[R-sig-ME] prediction from glmer(..., family = binomial(link = "probit"))
Thierry.ONKELINX at inbo.be
Mon Jan 12 09:57:40 CET 2015
I think that the strong negative parameter estimates are due to the complete separation in your dataset. You might want to try Bayesian solutions like blme or inla.
ir. Thierry Onkelinx
Instituut voor natuur- en bosonderzoek / Research Institute for Nature and Forest
team Biometrie & Kwaliteitszorg / team Biometrics & Quality Assurance
+ 32 2 525 02 51
+ 32 54 43 61 85
Thierry.Onkelinx op inbo.be
To call in the statistician after the experiment is done may be no more than asking him to perform a post-mortem examination: he may be able to say what the experiment died of.
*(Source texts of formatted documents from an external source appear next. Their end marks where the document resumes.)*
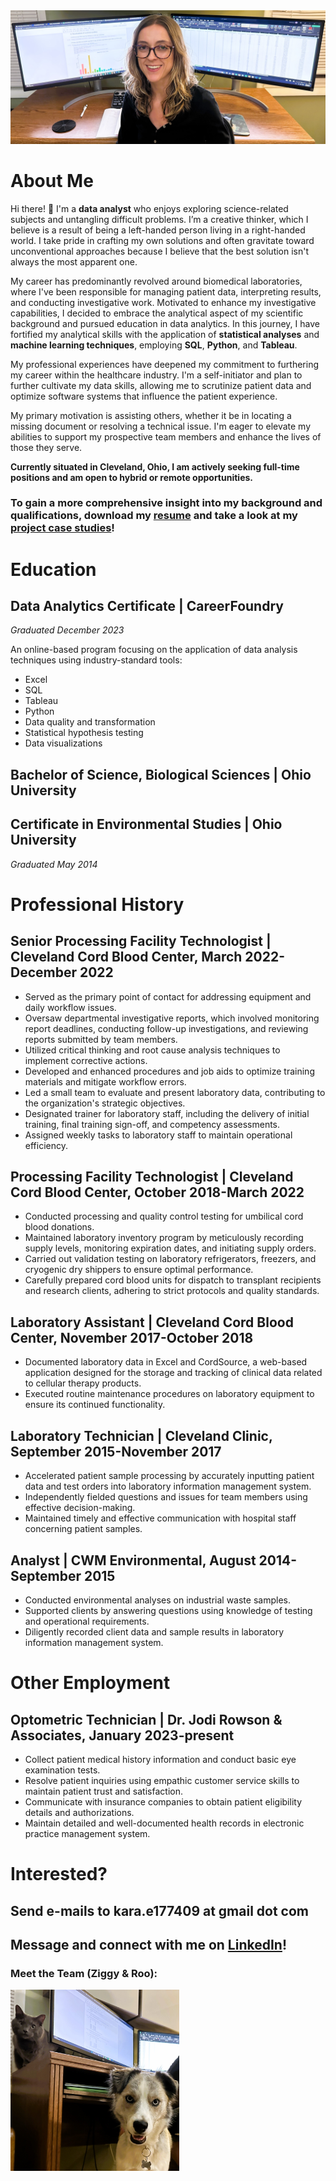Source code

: <img src="images/portfolio3.jpg"/>

# About Me 
Hi there! 👋 I'm a **data analyst** who enjoys exploring science-related subjects and untangling difficult problems. I’m a creative thinker, which I believe is a result of being a left-handed person living in a right-handed world. I take pride in crafting my own solutions and often gravitate toward unconventional approaches because I believe that the best solution isn't always the most apparent one.

My career has predominantly revolved around biomedical laboratories, where I've been responsible for managing patient data, interpreting results, and conducting investigative work. Motivated to enhance my investigative capabilities, I decided to embrace the analytical aspect of my scientific background and pursued education in data analytics. In this journey, I have fortified my analytical skills with the application of **statistical analyses** and **machine learning techniques**, employing **SQL**, **Python**, and **Tableau**.

My professional experiences have deepened my commitment to furthering my career within the healthcare industry. I'm a self-initiator and plan to further cultivate my data skills, allowing me to scrutinize patient data and optimize software systems that influence the patient experience.

My primary motivation is assisting others, whether it be in locating a missing document or resolving a technical issue. I'm eager to elevate my abilities to support my prospective team members and enhance the lives of those they serve.

**Currently situated in Cleveland, Ohio, I am actively seeking full-time positions and am open to hybrid or remote opportunities.**

### To gain a more comprehensive insight into my background and qualifications, download my [resume](https://github.com/ke177409/Kara-Evans/blob/main/resume/Evans.Kara.Resume.pdf?raw=true) and take a look at my [project case studies](https://github.com/ke177409/Kara-Evans/blob/main/images/Case%20studies.pdf)!

# Education
## Data Analytics Certificate | CareerFoundry
*Graduated December 2023*

An online-based program focusing on the application of data analysis techniques using industry-standard tools:
* Excel
* SQL
* Tableau
* Python
* Data quality and transformation
* Statistical hypothesis testing
* Data visualizations

## Bachelor of Science, Biological Sciences | Ohio University
## Certificate in Environmental Studies | Ohio University
*Graduated May 2014*

# Professional History 
## Senior Processing Facility Technologist | Cleveland Cord Blood Center, March 2022-December 2022
* Served as the primary point of contact for addressing equipment and daily workflow issues.
* Oversaw departmental investigative reports, which involved monitoring report deadlines, conducting follow-up investigations, and reviewing reports submitted by team members.
* Utilized critical thinking and root cause analysis techniques to implement corrective actions.
* Developed and enhanced procedures and job aids to optimize training materials and mitigate workflow errors.
* Led a small team to evaluate and present laboratory data, contributing to the organization's strategic objectives.
* Designated trainer for laboratory staff, including the delivery of initial training, final training sign-off, and competency assessments.
* Assigned weekly tasks to laboratory staff to maintain operational efficiency.

## Processing Facility Technologist | Cleveland Cord Blood Center, October 2018-March 2022
* Conducted processing and quality control testing for umbilical cord blood donations.
* Maintained laboratory inventory program by meticulously recording supply levels, monitoring expiration dates, and initiating supply orders.
* Carried out validation testing on laboratory refrigerators, freezers, and cryogenic dry shippers to ensure optimal performance.
* Carefully prepared cord blood units for dispatch to transplant recipients and research clients, adhering to strict protocols and quality standards.

## Laboratory Assistant | Cleveland Cord Blood Center, November 2017-October 2018
* Documented laboratory data in Excel and CordSource, a web-based application designed for the storage and tracking of clinical data related to cellular therapy products.
* Executed routine maintenance procedures on laboratory equipment to ensure its continued functionality.

## Laboratory Technician | Cleveland Clinic, September 2015-November 2017
* Accelerated patient sample processing by accurately inputting patient data and test orders into laboratory
information management system.
* Independently fielded questions and issues for team members using effective decision-making.
* Maintained timely and effective communication with hospital staff concerning patient samples.

## Analyst | CWM Environmental, August 2014-September 2015
* Conducted environmental analyses on industrial waste samples.
* Supported clients by answering questions using knowledge of testing and operational requirements.
* Diligently recorded client data and sample results in laboratory information management system.

# Other Employment
## Optometric Technician | Dr. Jodi Rowson & Associates, January 2023-present
* Collect patient medical history information and conduct basic eye examination tests.
* Resolve patient inquiries using empathic customer service skills to maintain patient trust and satisfaction.
* Communicate with insurance companies to obtain patient eligibility details and authorizations. 
* Maintain detailed and well-documented health records in electronic practice management system.

# Interested?
## Send e-mails to **kara.e177409 at gmail dot com**
## Message and connect with me on [LinkedIn](https://www.linkedin.com/in/kara-m-evans/)!

### Meet the Team (Ziggy & Roo): 
<img src="images/portfolio2.jpg" width=270 height=290/>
~ Sir Ronald Aylmer Fisher
The plural of anecdote is not data.
~ Roger Brinner
The combination of some data and an aching desire for an answer does not ensure that a reasonable answer can be extracted from a given body of data.
~ John Tukey
Van: R-sig-mixed-models [mailto:r-sig-mixed-models-bounces op r-project.org] Namens Paul Johnson
Verzonden: vrijdag 9 januari 2015 15:59
Aan: R-mixed models mailing list
Onderwerp: [R-sig-ME] prediction from glmer(..., family = binomial(link = "probit"))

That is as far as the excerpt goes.